Excerpts from a dataset:
+ + + +
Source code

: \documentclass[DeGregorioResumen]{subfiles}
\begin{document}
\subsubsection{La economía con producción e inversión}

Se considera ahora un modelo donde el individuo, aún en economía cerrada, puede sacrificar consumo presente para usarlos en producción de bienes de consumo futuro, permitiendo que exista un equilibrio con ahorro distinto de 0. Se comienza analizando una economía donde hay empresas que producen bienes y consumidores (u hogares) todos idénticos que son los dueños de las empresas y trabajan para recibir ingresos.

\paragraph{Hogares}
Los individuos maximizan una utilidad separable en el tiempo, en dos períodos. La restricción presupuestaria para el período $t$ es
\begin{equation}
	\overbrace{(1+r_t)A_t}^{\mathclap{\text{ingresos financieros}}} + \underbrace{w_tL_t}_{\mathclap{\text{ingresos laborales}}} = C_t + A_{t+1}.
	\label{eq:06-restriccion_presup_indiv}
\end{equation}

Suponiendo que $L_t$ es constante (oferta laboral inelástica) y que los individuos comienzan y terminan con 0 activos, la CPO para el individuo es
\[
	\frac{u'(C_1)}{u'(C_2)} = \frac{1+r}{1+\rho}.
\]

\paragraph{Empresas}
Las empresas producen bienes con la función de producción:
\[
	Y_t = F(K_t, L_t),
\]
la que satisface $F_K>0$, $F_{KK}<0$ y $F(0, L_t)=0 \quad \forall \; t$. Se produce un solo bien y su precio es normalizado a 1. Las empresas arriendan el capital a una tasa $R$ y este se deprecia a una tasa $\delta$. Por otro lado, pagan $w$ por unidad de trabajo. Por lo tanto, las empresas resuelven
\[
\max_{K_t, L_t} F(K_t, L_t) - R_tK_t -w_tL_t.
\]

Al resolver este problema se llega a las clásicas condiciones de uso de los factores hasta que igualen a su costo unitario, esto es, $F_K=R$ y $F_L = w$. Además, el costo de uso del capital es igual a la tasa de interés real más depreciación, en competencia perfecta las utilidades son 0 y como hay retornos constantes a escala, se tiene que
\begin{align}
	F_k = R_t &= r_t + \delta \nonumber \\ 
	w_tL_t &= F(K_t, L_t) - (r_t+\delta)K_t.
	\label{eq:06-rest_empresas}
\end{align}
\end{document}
+ + + +
# The task
Search the records for the string "bienes", and copy every line that holds it.

# Written answer
Se considera ahora un modelo donde el individuo, aún en economía cerrada, puede sacrificar consumo presente para usarlos en producción de bienes de consumo futuro, permitiendo que exista un equilibrio con ahorro distinto de 0. Se comienza analizando una economía donde hay empresas que producen bienes y consumidores (u hogares) todos idénticos que son los dueños de las empresas y trabajan para recibir ingresos.
Las empresas producen bienes con la función de producción:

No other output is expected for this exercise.